(Beginning of Excerpted data)
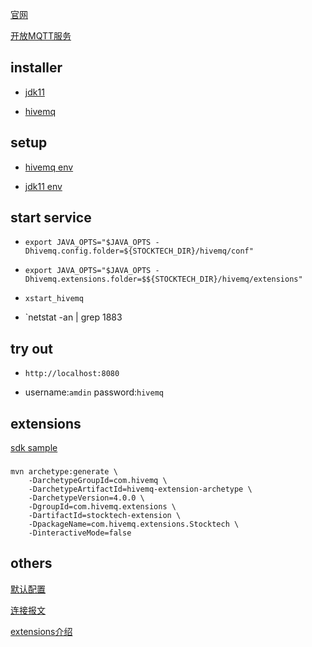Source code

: 
[官网](https://www.hivemq.com)

[开放MQTT服务](https://github.com/mqtt/mqtt.github.io/wiki/public_brokers)

## installer

- [jdk11](https://www.oracle.com/technetwork/java/javase/downloads/jdk11-downloads-5066655.html)

- [hivemq](https://www.hivemq.com/downloads/download-hivemq/)


## setup

- [hivemq env](https://github.com/qrsforever/opt/blob/master/hivemq/.env.sh)

- [jdk11 env](https://github.com/qrsforever/opt/blob/master/jdk/.env.sh)


## start service

- `export JAVA_OPTS="$JAVA_OPTS -Dhivemq.config.folder=${STOCKTECH_DIR}/hivemq/conf"`

- `export JAVA_OPTS="$JAVA_OPTS -Dhivemq.extensions.folder=$${STOCKTECH_DIR}/hivemq/extensions"`

- `xstart_hivemq`

- `netstat -an | grep 1883

## try out

- `http://localhost:8080 `

- username:`amdin` password:`hivemq`

## extensions

[sdk sample](https://github.com/hivemq/hivemq-extension-sdk)

### 

    mvn archetype:generate \
        -DarchetypeGroupId=com.hivemq \
        -DarchetypeArtifactId=hivemq-extension-archetype \
        -DarchetypeVersion=4.0.0 \
        -DgroupId=com.hivemq.extensions \
        -DartifactId=stocktech-extension \
        -DpackageName=com.hivemq.extensions.Stocktech \
        -DinteractiveMode=false

## others

[默认配置](https://www.hivemq.com/docs/4.1/hivemq/configuration.html#default)

[连接报文](https://www.hivemq.com/blog/mqtt-essentials-part-3-client-broker-connection-establishment/)

[extensions介绍](https://www.hivemq.com/docs/4/extensions/introduction.html)
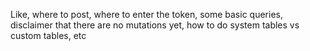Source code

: Like, where to post, where to enter the token, some basic queries, disclaimer that there are no mutations yet, how to do
system tables vs custom tables, etc

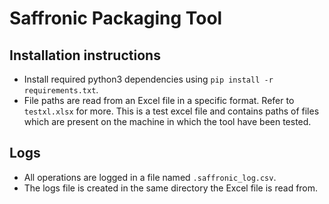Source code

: # Saffronic Packaging Tool

## Installation instructions

- Install required python3 dependencies using `pip install -r requirements.txt`.
- File paths are read from an Excel file in a specific format.
Refer to `testxl.xlsx` for more. This is a test excel file and contains paths of
files which are present on the machine in which the tool have been tested.

## Logs

- All operations are logged in a file named `.saffronic_log.csv`.
- The logs file is created in the same directory the Excel file is read from.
(End of Excerpted data)
§ **Task goal**: When a line in the listing has the string "mqtt" in it, return that line.

§ **Response**:
[开放MQTT服务](https://github.com/mqtt/mqtt.github.io/wiki/public_brokers)
[连接报文](https://www.hivemq.com/blog/mqtt-essentials-part-3-client-broker-connection-establishment/)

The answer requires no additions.